I like poems because they are usually short, intense morsels of thought-provoking goodness. Sometimes that’s all the reading I have time for in a day. But I love the thinking time. I want a poem that demands a re-read, a ponder, another sip of tea. My brain wants something to chew on while hanging socks on the fireguard or wiping the table or stripping sheets off a wetted bed.

Teika Bellamy asked me to review a new book published by her independent press, Mother’s Milk Books. The book is a compilation of the winning and commended prose and poetry pieces from the Mother’s Milk Books Writing Prize 2013. In terms of poetry and prose to chew on, I got plenty of fodder here. Though I couldn’t read the whole book in one sitting, even though it is a trim and slender volume, there were some phrases that returned to me again and again.

“I look down/and treasure/the wavy parting of her hair,/the wispy plaits/the toes that point as they step/the wistful half-smile/of her secret thoughts.”

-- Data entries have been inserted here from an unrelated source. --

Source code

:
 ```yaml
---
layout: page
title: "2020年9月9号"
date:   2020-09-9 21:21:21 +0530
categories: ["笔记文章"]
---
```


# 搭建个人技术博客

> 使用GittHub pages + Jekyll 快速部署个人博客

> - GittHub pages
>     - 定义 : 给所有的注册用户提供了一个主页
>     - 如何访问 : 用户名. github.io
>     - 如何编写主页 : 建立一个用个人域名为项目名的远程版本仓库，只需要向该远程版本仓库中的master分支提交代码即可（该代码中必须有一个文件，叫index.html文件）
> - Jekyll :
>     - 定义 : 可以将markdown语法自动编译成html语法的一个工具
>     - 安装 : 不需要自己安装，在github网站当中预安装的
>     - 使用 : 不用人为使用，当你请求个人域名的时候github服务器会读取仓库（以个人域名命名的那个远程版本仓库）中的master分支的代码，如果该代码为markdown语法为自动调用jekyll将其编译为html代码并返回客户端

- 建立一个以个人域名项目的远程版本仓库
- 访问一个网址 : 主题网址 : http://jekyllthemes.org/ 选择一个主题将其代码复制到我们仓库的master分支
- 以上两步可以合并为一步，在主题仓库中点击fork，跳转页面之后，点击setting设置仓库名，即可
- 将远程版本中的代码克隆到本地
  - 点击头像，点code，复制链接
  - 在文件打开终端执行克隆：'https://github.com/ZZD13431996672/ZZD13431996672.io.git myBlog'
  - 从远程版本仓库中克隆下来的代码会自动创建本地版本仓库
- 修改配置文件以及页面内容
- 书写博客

— Alison Parkes, The Ballet Lesson

 

“a cuckoo memory/of him as a baby/sleeping like a Y”

–Jan Dean, Accident

 

“…though as I surrender to this absorption of myself into “us”, I already morn its passing, and see that he will naturally grow away from this– as I turn in, pouring myself into this dyad, he is taking what he needs from so it so that he can move on.”

–Helen Lloyd, Intimacy

Each time I read a piece I found myself turning to the author bios. Who is this woman? What is her story? How does it end? These mothers, writing these morsels of thought, distilling their mind’s ink onto the back of an envelope or a coffee-stained napkin, have chosen to put writing on the top of their to-do lists too. They have done us a great service. The washing and cooking and cleaning can wait for a few more minutes.

©2014 Lisa Hassan Scott

Disclosure: Teika sent me a free review copy of the book. I received no other payment.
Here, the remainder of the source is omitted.